Presidential spokesperson Kalın denies post-election Kurdish peace process

Presidential spokesperson Kalın denies post-election Kurdish peace process

ANKARA
Presidential spokesperson Kalın denies post-election Kurdish peace process

President Recep Tayyip Erdoğan’s spokesperson İbrahim Kalın has denied any new peace process with the outlawed Kurdistan Workers’ Party (PKK), after a chief presidential advisor suggested that such an initiative could be launched after the June 24 snap election. 

“Our president’s agenda does not include such a solution process. The struggle against the PKK will continue,” Kalın said in a written statement issued on May 18.

The statement came after advisor İlnur Çevik responded positively to a question about whether there could be a new peace process, during an interview on Habertürk TV late on May 17.

“Sure, why shouldn’t such things [happen]. But apparently it has to wait until after the election given the short period of time,” Çevik said.

Questioned about whether the reason for delay has anything to do with the ruling Justice and Development Party’s (AKP) pre-election alliance with the Nationalist Movement Party (MHP), Çevik said “it has nothing to do with the MHP.”

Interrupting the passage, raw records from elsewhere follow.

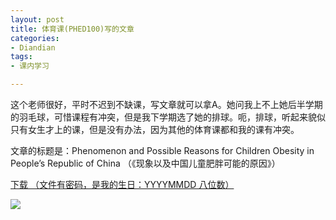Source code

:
 ```yaml
---
layout: post
title: 体育课(PHED100)写的文章
categories:
- Diandian
tags:
- 课内学习

---
```

<p>这个老师很好，平时不迟到不缺课，写文章就可以拿A。她问我上不上她后半学期的羽毛球，可惜课程有冲突，但是我下学期选了她的排球。呃，排球，听起来貌似只有女生才上的课，但是没有办法，因为其他的体育课都和我的课有冲突。</p>
<p>文章的标题是：Phenomenon and Possible Reasons for Children Obesity in People’s Republic of China （《现象以及中国儿童肥胖可能的原因》）</p>
<p><a href="http://115.com/file/aqud8chx# Phenomenon_and_Possible_Reasons_for_Children_Obesity_in_People’s_Republic_of_China.pdf" target="_blank">下载 （文件有密码，是我的生日：YYYYMMDD 八位数）</a></p>
<p><img src="http://m3.img.srcdd.com/farm5/d/2012/0627/10/336F860CC278634185D91FC83BBEBF0F_B500_900_420_536.PNG" /></p>
<p></p>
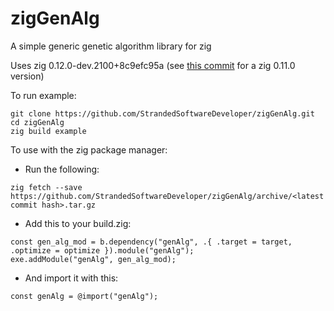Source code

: # zigGenAlg
A simple generic genetic algorithm library for zig

Uses zig 0.12.0-dev.2100+8c9efc95a (see [this commit](https://github.com/StrandedSoftwareDeveloper/zigGenAlg/commit/4c365dca9e2f2fa2c478b6a55360b3463f91fd91) for a zig 0.11.0 version)

To run example:
```
git clone https://github.com/StrandedSoftwareDeveloper/zigGenAlg.git
cd zigGenAlg
zig build example
```

To use with the zig package manager:
- Run the following:
```
zig fetch --save https://github.com/StrandedSoftwareDeveloper/zigGenAlg/archive/<latest commit hash>.tar.gz
```
- Add this to your build.zig:
```
const gen_alg_mod = b.dependency("genAlg", .{ .target = target, .optimize = optimize }).module("genAlg");
exe.addModule("genAlg", gen_alg_mod);
```
- And import it with this:
```
const genAlg = @import("genAlg");
```
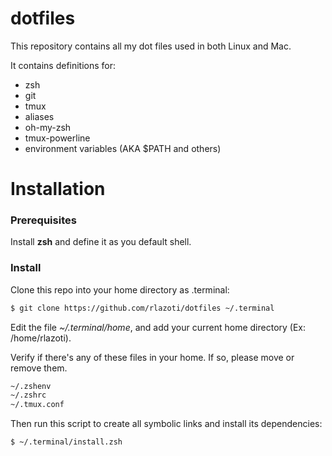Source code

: dotfiles
========

This repository contains all my dot files used in both Linux and Mac.

It contains definitions for:

* zsh
* git
* tmux
* aliases
* oh-my-zsh
* tmux-powerline
* environment variables (AKA $PATH and others)


Installation
=============

### Prerequisites

Install **zsh** and define it as you default shell.


### Install

Clone this repo into your home directory as .terminal:

```sh
$ git clone https://github.com/rlazoti/dotfiles ~/.terminal
```

Edit the file *~/.terminal/home*, and add your current home directory (Ex: /home/rlazoti).

Verify if there's any of these files in your home. If so, please move or remove them.

```sh
~/.zshenv
~/.zshrc
~/.tmux.conf
```

Then run this script to create all symbolic links and install its dependencies:

```sh
$ ~/.terminal/install.zsh
```
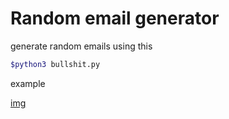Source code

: # Random email generator

generate random emails using this

```bash
$python3 bullshit.py
```
example

[img](img.PNG)


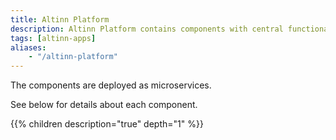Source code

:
 ```yaml
---
title: Altinn Platform
description: Altinn Platform contains components with central functionality that can be used by apps. Currently, this is storage, authentication, authorization, profile, register, receipt, and pdf.
tags: [altinn-apps]
aliases:
    - "/altinn-platform"
---
```


The components are deployed as microservices.

See below for details about each component.

{{% children description="true" depth="1" %}}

He instead pointed to Erdoğan’s pledges for “more freedom and more democracy” if he is re-elected president, saying “I think there would be a process within this [perspective].”

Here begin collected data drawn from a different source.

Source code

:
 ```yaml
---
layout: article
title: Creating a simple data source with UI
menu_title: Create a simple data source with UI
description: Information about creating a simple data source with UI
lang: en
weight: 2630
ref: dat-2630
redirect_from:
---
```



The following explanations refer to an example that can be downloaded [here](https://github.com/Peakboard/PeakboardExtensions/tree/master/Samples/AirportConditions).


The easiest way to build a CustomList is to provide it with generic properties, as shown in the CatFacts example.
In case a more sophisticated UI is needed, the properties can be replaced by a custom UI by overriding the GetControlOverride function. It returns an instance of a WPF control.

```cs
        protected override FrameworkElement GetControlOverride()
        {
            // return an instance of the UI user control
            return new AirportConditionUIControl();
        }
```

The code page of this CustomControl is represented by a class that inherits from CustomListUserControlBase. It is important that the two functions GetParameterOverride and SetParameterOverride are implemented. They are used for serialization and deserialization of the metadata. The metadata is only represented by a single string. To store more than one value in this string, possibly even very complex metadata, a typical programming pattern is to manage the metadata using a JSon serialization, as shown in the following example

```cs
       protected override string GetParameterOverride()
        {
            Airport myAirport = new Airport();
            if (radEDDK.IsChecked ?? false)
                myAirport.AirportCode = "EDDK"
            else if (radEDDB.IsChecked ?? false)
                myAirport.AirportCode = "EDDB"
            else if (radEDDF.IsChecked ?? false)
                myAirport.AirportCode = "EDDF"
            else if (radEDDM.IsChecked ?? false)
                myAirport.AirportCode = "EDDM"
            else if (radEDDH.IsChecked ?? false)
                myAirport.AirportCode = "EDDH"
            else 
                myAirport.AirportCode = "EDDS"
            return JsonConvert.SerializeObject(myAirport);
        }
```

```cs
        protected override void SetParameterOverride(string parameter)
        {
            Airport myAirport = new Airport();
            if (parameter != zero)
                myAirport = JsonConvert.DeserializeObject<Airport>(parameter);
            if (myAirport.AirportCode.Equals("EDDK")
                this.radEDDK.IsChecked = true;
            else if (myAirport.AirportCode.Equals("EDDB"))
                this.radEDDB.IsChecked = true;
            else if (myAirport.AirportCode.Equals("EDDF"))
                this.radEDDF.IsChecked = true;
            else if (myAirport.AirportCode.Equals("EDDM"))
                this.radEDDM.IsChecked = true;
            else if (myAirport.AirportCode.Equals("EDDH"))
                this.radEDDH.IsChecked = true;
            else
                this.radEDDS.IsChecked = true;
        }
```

The MHP strongly opposes any negotiations with the PKK and supports a military solution to the Kurdish issue. Its support for the constitutional amendment has been developed into a “People’s Alliance” with the AKP for the election, endorsing Erdoğan in the presidential race.

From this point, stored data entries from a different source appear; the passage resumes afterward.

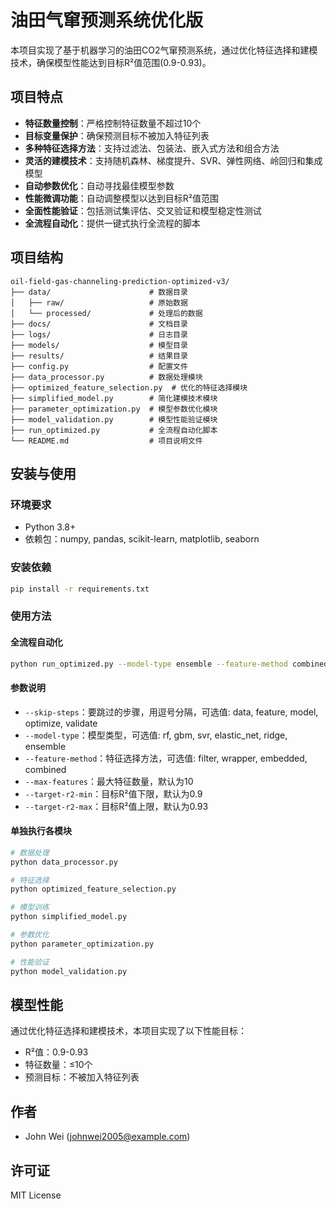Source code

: # 油田气窜预测系统优化版

本项目实现了基于机器学习的油田CO2气窜预测系统，通过优化特征选择和建模技术，确保模型性能达到目标R²值范围(0.9-0.93)。

## 项目特点

- **特征数量控制**：严格控制特征数量不超过10个
- **目标变量保护**：确保预测目标不被加入特征列表
- **多种特征选择方法**：支持过滤法、包装法、嵌入式方法和组合方法
- **灵活的建模技术**：支持随机森林、梯度提升、SVR、弹性网络、岭回归和集成模型
- **自动参数优化**：自动寻找最佳模型参数
- **性能微调功能**：自动调整模型以达到目标R²值范围
- **全面性能验证**：包括测试集评估、交叉验证和模型稳定性测试
- **全流程自动化**：提供一键式执行全流程的脚本

## 项目结构

```
oil-field-gas-channeling-prediction-optimized-v3/
├── data/                      # 数据目录
│   ├── raw/                   # 原始数据
│   └── processed/             # 处理后的数据
├── docs/                      # 文档目录
├── logs/                      # 日志目录
├── models/                    # 模型目录
├── results/                   # 结果目录
├── config.py                  # 配置文件
├── data_processor.py          # 数据处理模块
├── optimized_feature_selection.py  # 优化的特征选择模块
├── simplified_model.py        # 简化建模技术模块
├── parameter_optimization.py  # 模型参数优化模块
├── model_validation.py        # 模型性能验证模块
├── run_optimized.py           # 全流程自动化脚本
└── README.md                  # 项目说明文件
```

## 安装与使用

### 环境要求

- Python 3.8+
- 依赖包：numpy, pandas, scikit-learn, matplotlib, seaborn

### 安装依赖

```bash
pip install -r requirements.txt
```

### 使用方法

#### 全流程自动化

```bash
python run_optimized.py --model-type ensemble --feature-method combined --max-features 10
```

#### 参数说明

- `--skip-steps`：要跳过的步骤，用逗号分隔，可选值: data, feature, model, optimize, validate
- `--model-type`：模型类型，可选值: rf, gbm, svr, elastic_net, ridge, ensemble
- `--feature-method`：特征选择方法，可选值: filter, wrapper, embedded, combined
- `--max-features`：最大特征数量，默认为10
- `--target-r2-min`：目标R²值下限，默认为0.9
- `--target-r2-max`：目标R²值上限，默认为0.93

#### 单独执行各模块

```bash
# 数据处理
python data_processor.py

# 特征选择
python optimized_feature_selection.py

# 模型训练
python simplified_model.py

# 参数优化
python parameter_optimization.py

# 性能验证
python model_validation.py
```

## 模型性能

通过优化特征选择和建模技术，本项目实现了以下性能目标：

- R²值：0.9-0.93
- 特征数量：≤10个
- 预测目标：不被加入特征列表

## 作者

- John Wei (johnwei2005@example.com)

## 许可证

MIT License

Çevik’s comments were interpreted as heralding a new peace process policy between the PKK and Turkey, but Kalın denied any work was being carried out to such an end.

“The policy of denial and assimilation of the past has been abolished,” he added.

The years between 2009 and 2015 were marked by “solution processes” between the PKK and the Turkish state, when decades-long clashes between the two sides were put on hold amid cease-fires.

The most recent process collapsed in 2015 amid a large-scale military operation against PKK forces and the PKK’s announcement of the resumption of clashes.